Location-based services make online privacy issues even more opaque, and Facebook is in the process of hammering out its strategy for clarifying them, Egan noted. "We're looking right now at what our companywide mobile approach is going to be, and how we relate to all the disclosures users are getting around location-based services," she said.

Google is drawing growing scrutiny from world governments over its data collection practices, and Microsoft has been lobbying hard for U.S. regulators to rein in the search giant. Keith Enright, chief privacy counsel at Google, believes Google's negative privacy image is unfounded.

"We have led the industry with tools like SSL and Google Dashboard, and we've tried to raise the high-water mark for privacy on the internet," Enright said.

Enright had some choice words for Microsoft's "Scroogled" campaign, which hinges on the notion that Google peeks into Gmail users' emails in order to target them with ads.

"In the same way algorithms can scan data sets for virus code, they can also be used to make contextual ads more relevant. Claiming that this is detrimental to users is misleading and intellectually dishonest," Enright said.

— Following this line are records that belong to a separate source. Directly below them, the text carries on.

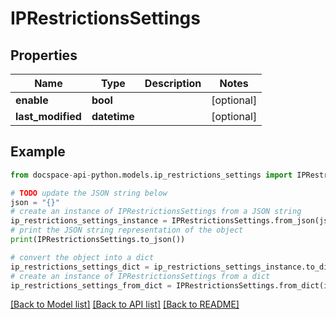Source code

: # IPRestrictionsSettings

## Properties

Name | Type | Description | Notes
------------ | ------------- | ------------- | -------------
**enable** | **bool** |  | [optional] 
**last_modified** | **datetime** |  | [optional] 

## Example

```python
from docspace-api-python.models.ip_restrictions_settings import IPRestrictionsSettings

# TODO update the JSON string below
json = "{}"
# create an instance of IPRestrictionsSettings from a JSON string
ip_restrictions_settings_instance = IPRestrictionsSettings.from_json(json)
# print the JSON string representation of the object
print(IPRestrictionsSettings.to_json())

# convert the object into a dict
ip_restrictions_settings_dict = ip_restrictions_settings_instance.to_dict()
# create an instance of IPRestrictionsSettings from a dict
ip_restrictions_settings_from_dict = IPRestrictionsSettings.from_dict(ip_restrictions_settings_dict)
```
[[Back to Model list]](../README.md#documentation-for-models) [[Back to API list]](../README.md#documentation-for-api-endpoints) [[Back to README]](../README.md)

NEXT: Microsoft And The Do Not Track Solution

Microsoft, which introduced Do Not Track in IE9 and turned it on by default in IE 10 and Windows 8, is pushing the envelope on privacy online.

Brendon Lynch, chief privacy officer at Microsoft, said this is a natural progression of a strategy that began when the software first began implementing technology to control cookies over a decade ago.

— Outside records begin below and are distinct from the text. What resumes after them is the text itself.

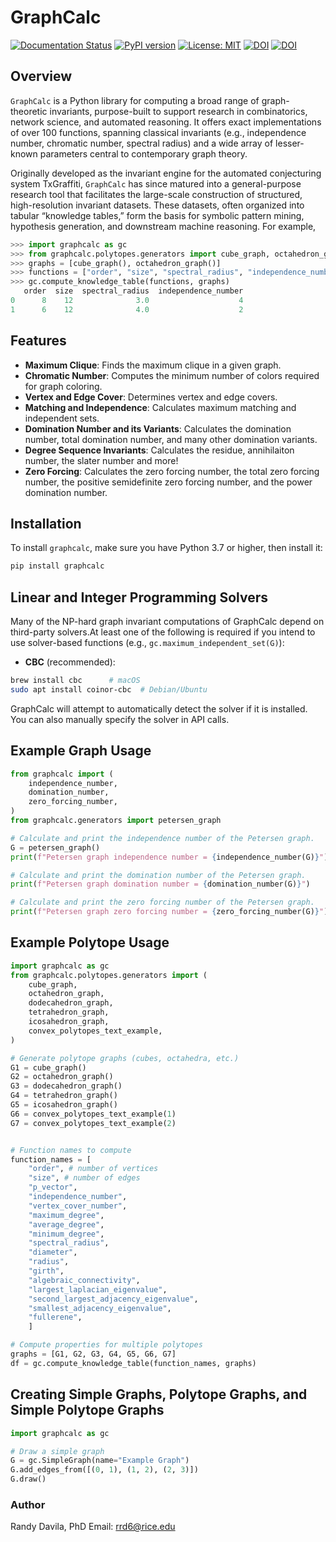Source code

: # GraphCalc

[![Documentation Status](https://readthedocs.org/projects/graphcalc/badge/?version=latest)](https://graphcalc.readthedocs.io/en/latest/?badge=latest)
[![PyPI version](https://badge.fury.io/py/graphcalc.svg?ts=20250726)](https://pypi.org/project/graphcalc/)
[![License: MIT](https://img.shields.io/badge/License-MIT-yellow.svg)](https://opensource.org/licenses/MIT)
[![DOI](https://zenodo.org/badge/888587732.svg)](https://doi.org/10.5281/zenodo.16907645)
[![DOI](https://joss.theoj.org/papers/10.21105/joss.08383/status.svg)](https://doi.org/10.21105/joss.08383)


## Overview

`GraphCalc` is a Python library for computing a broad range of graph-theoretic invariants, purpose-built to support research in combinatorics, network science, and automated reasoning. It offers exact implementations of over 100 functions, spanning classical invariants (e.g., independence number, chromatic number, spectral radius) and a wide array of lesser-known parameters central to contemporary graph theory.

Originally developed as the invariant engine for the automated conjecturing system TxGraffiti, `GraphCalc` has since matured into a general-purpose research tool that facilitates the large-scale construction of structured, high-resolution invariant datasets. These datasets, often organized into tabular “knowledge tables,” form the basis for symbolic pattern mining, hypothesis generation, and downstream machine reasoning. For example,

```python
>>> import graphcalc as gc
>>> from graphcalc.polytopes.generators import cube_graph, octahedron_graph
>>> graphs = [cube_graph(), octahedron_graph()]
>>> functions = ["order", "size", "spectral_radius", "independence_number"]
>>> gc.compute_knowledge_table(functions, graphs)
   order  size  spectral_radius  independence_number
0      8    12              3.0                    4
1      6    12              4.0                    2
```

## Features

- **Maximum Clique**: Finds the maximum clique in a given graph.
- **Chromatic Number**: Computes the minimum number of colors required for graph coloring.
- **Vertex and Edge Cover**: Determines vertex and edge covers.
- **Matching and Independence**: Calculates maximum matching and independent sets.
- **Domination Number and its Variants**: Calculates the domination number, total domination number, and many other domination variants.
- **Degree Sequence Invariants**: Calculates the residue, annihilaiton number, the slater number and more!
- **Zero Forcing**: Calculates the zero forcing number, the total zero forcing number, the positive semidefinite zero forcing number, and the power domination number.

## Installation

To install `graphcalc`, make sure you have Python 3.7 or higher, then install it:

```bash
pip install graphcalc
```

## Linear and Integer Programming Solvers

Many of the NP-hard graph invariant computations of GraphCalc depend on third-party solvers.At least one of the following is required if you intend to use solver-based functions (e.g., `gc.maximum_independent_set(G)`):

- **CBC** (recommended):

```bash
brew install cbc      # macOS
sudo apt install coinor-cbc  # Debian/Ubuntu
```

GraphCalc will attempt to automatically detect the solver if it is installed. You can also manually specify the solver in API calls.

## Example Graph Usage

```python
from graphcalc import (
    independence_number,
    domination_number,
    zero_forcing_number,
)
from graphcalc.generators import petersen_graph

# Calculate and print the independence number of the Petersen graph.
G = petersen_graph()
print(f"Petersen graph independence number = {independence_number(G)}")

# Calculate and print the domination number of the Petersen graph.
print(f"Petersen graph domination number = {domination_number(G)}")

# Calculate and print the zero forcing number of the Petersen graph.
print(f"Petersen graph zero forcing number = {zero_forcing_number(G)}")
```

## Example Polytope Usage

```python
import graphcalc as gc
from graphcalc.polytopes.generators import (
    cube_graph,
    octahedron_graph,
    dodecahedron_graph,
    tetrahedron_graph,
    icosahedron_graph,
    convex_polytopes_text_example,
)

# Generate polytope graphs (cubes, octahedra, etc.)
G1 = cube_graph()
G2 = octahedron_graph()
G3 = dodecahedron_graph()
G4 = tetrahedron_graph()
G5 = icosahedron_graph()
G6 = convex_polytopes_text_example(1)
G7 = convex_polytopes_text_example(2)


# Function names to compute
function_names = [
    "order", # number of vertices
    "size", # number of edges
    "p_vector",
    "independence_number",
    "vertex_cover_number",
    "maximum_degree",
    "average_degree",
    "minimum_degree",
    "spectral_radius",
    "diameter",
    "radius",
    "girth",
    "algebraic_connectivity",
    "largest_laplacian_eigenvalue",
    "second_largest_adjacency_eigenvalue",
    "smallest_adjacency_eigenvalue",
    "fullerene",
    ]

# Compute properties for multiple polytopes
graphs = [G1, G2, G3, G4, G5, G6, G7]
df = gc.compute_knowledge_table(function_names, graphs)
```

## Creating Simple Graphs, Polytope Graphs, and Simple Polytope Graphs

```python
import graphcalc as gc

# Draw a simple graph
G = gc.SimpleGraph(name="Example Graph")
G.add_edges_from([(0, 1), (1, 2), (2, 3)])
G.draw()
```

### Author

Randy Davila, PhD
Email: <rrd6@rice.edu>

"People are caring more about privacy as more data is being generated about their activity online," Lynch said. "Privacy is increasingly becoming a feature."

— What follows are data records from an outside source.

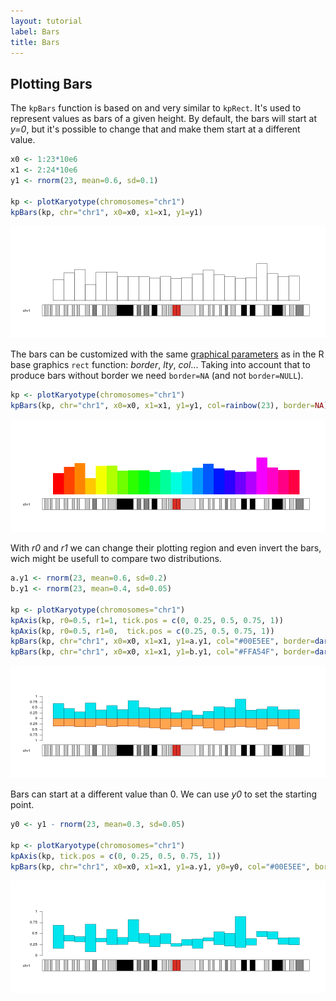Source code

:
 ```yaml
---
layout: tutorial
label: Bars
title: Bars
---
```





## Plotting Bars

The `kpBars` function is based on and very similar to `kpRect`. It's used to 
represent values as bars of a given height. By default, the bars will start at
_y=0_, but it's possible to change that and make them start at a 
different value.



```r
x0 <- 1:23*10e6
x1 <- 2:24*10e6
y1 <- rnorm(23, mean=0.6, sd=0.1)

kp <- plotKaryotype(chromosomes="chr1")
kpBars(kp, chr="chr1", x0=x0, x1=x1, y1=y1)
```

![plot of chunk Figure1](images//Figure1-1.png)

The bars can be customized with the same 
[graphical parameters](https://www.rdocumentation.org/packages/graphics/topics/par)
as in the R base graphics `rect` function: _border_, _lty_, _col_... Taking into
account that to produce bars without border we need `border=NA` (and not
`border=NULL`).


```r
kp <- plotKaryotype(chromosomes="chr1")
kpBars(kp, chr="chr1", x0=x0, x1=x1, y1=y1, col=rainbow(23), border=NA)
```

![plot of chunk Figure2](images//Figure2-1.png)

With _r0_ and _r1_ we can change their plotting region and even invert the 
bars, wich might be usefull to compare two distributions.


```r
a.y1 <- rnorm(23, mean=0.6, sd=0.2)
b.y1 <- rnorm(23, mean=0.4, sd=0.05)

kp <- plotKaryotype(chromosomes="chr1")
kpAxis(kp, r0=0.5, r1=1, tick.pos = c(0, 0.25, 0.5, 0.75, 1))
kpAxis(kp, r0=0.5, r1=0,  tick.pos = c(0.25, 0.5, 0.75, 1))
kpBars(kp, chr="chr1", x0=x0, x1=x1, y1=a.y1, col="#00E5EE", border=darker("#00E5EE"), r0=0.5, r1=1)
kpBars(kp, chr="chr1", x0=x0, x1=x1, y1=b.y1, col="#FFA54F", border=darker("#FFA54F"), r0=0.5, r1=0)
```

![plot of chunk Figure3](images//Figure3-1.png)

Bars can start at a different value than 0. We can use _y0_ to set the starting
point.


```r
y0 <- y1 - rnorm(23, mean=0.3, sd=0.05)

kp <- plotKaryotype(chromosomes="chr1")
kpAxis(kp, tick.pos = c(0, 0.25, 0.5, 0.75, 1))
kpBars(kp, chr="chr1", x0=x0, x1=x1, y1=a.y1, y0=y0, col="#00E5EE", border=darker("#00E5EE"))
```

![plot of chunk Figure4](images//Figure4-1.png)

Mozilla uses Do Not Track in Firefox because tracking technology is moving faster than users' ability to understand it, said Alex Fowler, chief privacy officer at Mozilla. "Our No. 1 objective is, how do we mitigate surprise? What things are users not aware of when using features or services?" he said.

When it comes to cookie blocking, Mozilla is trying to find middle ground that accounts for the needs of vendors and end users.

"We're seeing an incredible expansion of money and talent to refine the [tracking] ecosystem, but we're not seeing the same investment in user-facing controls," Fowler said. "We can't just sit back and allow the industry to continue ignoring this core component of users' online experience."

The World Wide Web Consortium (W3C) hasn't yet established a common standard for Do Not Track, and so no enforcement mechanism yet exists.

Google and Facebook aren't crazy about Do Not Track, though Google did add it to Chrome last November, becoming the last major browser maker to do so.

"Until we have an agreed upon standard for what [the Do Not Track] header is going to mean, acknowledging it in some ad hoc way is not going to be consistent with the expectations of users," Google's Enright said during the session.

Facebook uses a social plug-in on various parts of its site, but it's used to personalize content and not for ads. Under Do Not Track, it's unclear if Facebook will be able to continue doing so, according to Egan.

"If we get [Do Not Track], do we not load the plug-in?" she said.

While all four companies were able to cordially examine their differences of opinion during the panel, the complexity of the online privacy debate means it will likely continue inflaming passions for the foreseeable future.